On 16 October 2014, with minimal fanfare, the Tax and Superannuation Laws Amendment (2014 Measures No. 4) Bill 2014 received Royal Assent.
The Act has amended the ITAA 1997 and other Acts to:
- tighten the debt limit settings in the thin capitalisation rules to ensure that multinational corporations do not allocate a disproportionate amount of debt to their Australian operations;
- increase the thin capitalisation de minimus threshold from $250,000 to $2 million;
- introduce a new thin capitalisation worldwide gearing test for inbound investors;
- reform the exemption for foreign non-portfolio dividends by repealing s. 23AJ and rewriting it into the ITAA 1997;
- amend the Principal Asset Test (PAT) in s. 855-30 of the ITAA 1997 to prevent double counting of certain non-taxable Australian real property assets;
- make a technical correction to the way in which ‘permanent establishment’ (PE) is defined for the purposes of s. 855-15 of the ITAA 1997 to ensure that foreign residents are subject to CGT on CGT assets that are used in carrying on a business through a PE in Australia; and,
- require the Commissioner to provide every applicable taxpayer with a tax receipt that sets out the notional distribution of the individual’s assessed income tax liability to different types of government expenditure.
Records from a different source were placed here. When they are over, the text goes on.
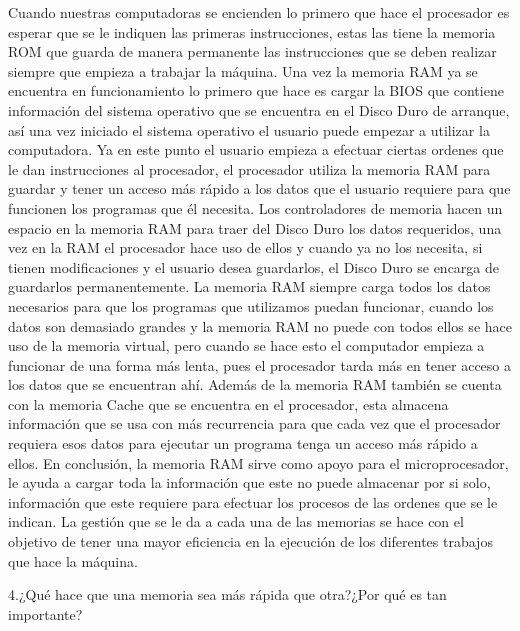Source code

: \documentclass{article}
\begin{document}
Cuando nuestras computadoras se encienden lo primero que hace el procesador es esperar que se le indiquen las primeras instrucciones, estas las tiene la memoria ROM que guarda de manera permanente las instrucciones que se deben realizar siempre que empieza a trabajar la máquina. Una vez la memoria RAM ya se encuentra en funcionamiento lo primero que hace es cargar la BIOS que contiene información del sistema operativo que se encuentra en el Disco Duro de arranque, así una vez iniciado el sistema operativo el usuario puede empezar a utilizar la computadora. Ya en este punto el usuario empieza a efectuar ciertas ordenes que le dan instrucciones al procesador, el procesador utiliza la memoria RAM para guardar y tener un acceso más rápido a los datos que el usuario requiere para que funcionen los programas que él necesita. Los controladores de memoria hacen un espacio en la memoria RAM para traer del Disco Duro los datos requeridos, una vez en la RAM el procesador hace uso de ellos y cuando ya no los necesita, si tienen modificaciones y el usuario desea guardarlos, el Disco Duro se encarga de guardarlos permanentemente. La memoria RAM siempre carga todos los datos necesarios para que los programas que utilizamos puedan funcionar, cuando los datos son demasiado grandes y la memoria RAM no puede con todos ellos se hace uso de la memoria virtual, pero cuando se hace esto el computador empieza a funcionar de una forma más lenta, pues el procesador tarda más en tener acceso a los datos que se encuentran ahí. Además de la memoria RAM también se cuenta con la memoria Cache que se encuentra en el procesador, esta almacena información que se usa con más recurrencia para que cada vez que el procesador requiera esos datos para ejecutar un programa tenga un acceso más rápido a ellos. En conclusión, la memoria RAM sirve como apoyo para el microprocesador, le ayuda a cargar toda la información que este no puede almacenar por si solo, información que este requiere para efectuar los procesos de las ordenes que se le indican.  La gestión que se le da a cada una de las memorias se hace con el objetivo de tener una mayor eficiencia en la ejecución de los diferentes trabajos que hace la máquina.\cite{YouBioit}


4.¿Qué hace que una memoria sea más rápida que otra?¿Por qué es tan importante?
\end{document}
Items 2 and 4 above are of particular interest to small to medium sized enterprises as these are the ones which might impact clients with offshore activities. We have summarised these two changes below.
Item 2: Thin Capitalisation
The thin capitalisation amendment increasing the de minimus threshold from $250,000 to $2,000,000 of debt deductions is a welcome move.
The thin capitalisation calculations are complex and burdensome for many small to medium enterprises, and the change from a 3:1 debt:equity ratio to a 2:1 ration could have increased this burden.
To illustrate the effect of this change and based on an example borrowing rate of 4.5%, the former de minimus threshold essentially allowed borrowings of $5.55 million. The increase of the de minimus threshold to $2 million now allows borrowings of up to $44.44 million without the provisions applying.
Increasing the de minimus threshold will relieve the thin capitalisation compliance burden for many small to medium enterprises.
Item 4: Repeal of section 23AJ and introduction of Subdivision 768-A
Subdivision 768-A of the Income Tax Assessment Act 1997 (ITAA 1997) treats a foreign equity distribution as non-assessable non-exempt (NANE) income if the recipient:
- is an Australian corporate tax entity (other than a company in the capacity of a trustee); and
- holds a participation interest of at least 10% in the foreign company making the distribution.
This NANE treatment applies whether the foreign equity distribution is received directly from the foreign company or indirectly through one or more interposed trusts or partnerships. Previously the distribution had to be directly received by an Australian company.
A foreign equity distribution is a distribution or a non-share dividend made by a foreign company in respect of an equity interest in the company.
The participation test requires the Australian corporate tax entity to have a participation interest of at least 10% in the foreign company making the distribution. This test is applied on the day the distribution or non-share dividend is “paid” or taken to be paid
a “participation interest” is the sum of the following amounts:
- the taxpayer’s direct participation interest in the foreign company. This is the total interest that the taxpayer directly holds in the company at the time the foreign equity distribution is made; and
- the taxpayer’s indirect participation interest in the foreign company. This is the proportion of ownership or control the taxpayer has in the company through one or more interposed trusts or partnerships at the time the foreign equity distribution is made.
The taxpayer passes the participation test if the sum of the taxpayer’s direct and indirect participation interests in the foreign company is 10% or more.
A trust will include the dividend as part of its assessable income and it will form part of the trust’s net distributable income calculation.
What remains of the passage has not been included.